Cl^-/HCO₃^- exchange is acetazolamide sensitive and activated by a muscarinic receptor-induced [Ca²⁺]_i increase in salivary acinar cells

¹Center for Oral Biology, Aab Institute of Biomedical Sciences, University of Rochester Medical Center, Rochester, New York 14642;²Molecular Medicine and Renal Units, Beth Israel Deaconess Medical Center, and³Department of Medicine, Harvard Medical School, Boston, Massachusetts 02215

Submitted 4 April 2003 ; accepted in final form 30 August 2003

Large volumes of saliva are generated by transepithelial Cl^- movement during parasympathetic muscarinic receptor stimulation.
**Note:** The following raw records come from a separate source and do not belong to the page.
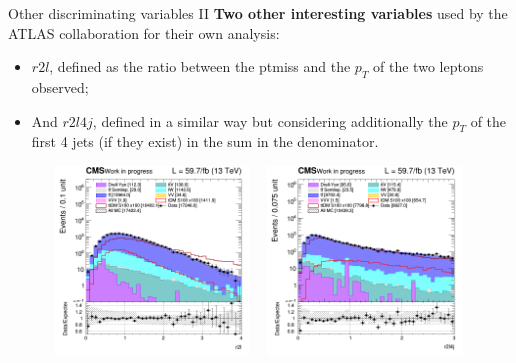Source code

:\documentclass[8pt]{beamer}
\begin{document}
\begin{frame}{Other discriminating variables II}
\justifying
\textbf{Two other interesting variables} used by the ATLAS collaboration for their own analysis:
\vspace{-10pt}
\begin{itemize}
\justifying
\item $r2l$, defined as the ratio between the ptmiss and the $p_T$ of the two leptons observed; \item And $r2l4j$, defined in a similar way but considering additionally the $p_T$ of the first 4 jets (if they exist) in the sum in the denominator.
\end{itemize} \vfill

\begin{figure}[htbp]
\centering
\begin{minipage}[b]{.49\textwidth}
\includegraphics[width=5.5cm, height=5cm]{figs/2018/SmearSR-ttDM-scalar100/log_cratio_topCR_ll_r2l.png}
\end{minipage}\hfill
\begin{minipage}[b]{.49\textwidth}
\includegraphics[width=5.5cm, height=5cm]{figs/2018/SmearSR-ttDM-scalar100/log_cratio_topCR_ll_r2l4j.png}
\end{minipage} \hfill
\end{figure} \vfill
\end{frame}
\end{document}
To gain further insight into a major Cl^- uptake mechanism involved in this process, we have characterized the anion exchanger (AE) activity in mouse serous parotid and mucous sublingual salivary gland acinar cells. The AE activity in acinar cells was Na⁺ independent, electroneutral, and sensitive to the anion exchange inhibitor DIDS, properties consistent with the AE members of the SLC4A gene family. Localization studies using a specific antibody to the ubiquitously expressed AE2 isoform labeled acini in both parotid and sublingual glands. Western blot analysis detected an 170-kDa protein that was more highly expressed in the plasma membranes of sublingual than in parotid glands. Correspondingly, the DIDS-sensitive exchanger activity was significantly greater in sublingual acinar cells. The carbonic anhydrase antagonist acetazolamide markedly inhibited, whereas muscarinic receptor stimulation enhanced, the exchanger activity in acinar cells from both glands. Intracellular Ca²⁺ chelation prevented muscarinic receptor-induced upregulation of the AE, whereas raising the intracellular Ca²⁺ concentration with the Ca²⁺-ATPase inhibitor thapsigargin mimicked the effects of muscarinic receptor stimulation. In summary, carbonic anhydrase activity was essential for regulating exchange in salivary gland acinar cells. Moreover, muscarinic receptor stimulation enhanced AE activity through a Ca²⁺-dependent mechanism. Such forms of regulation may play important roles in modulating fluid and electrolyte secretion by salivary gland acinar cells.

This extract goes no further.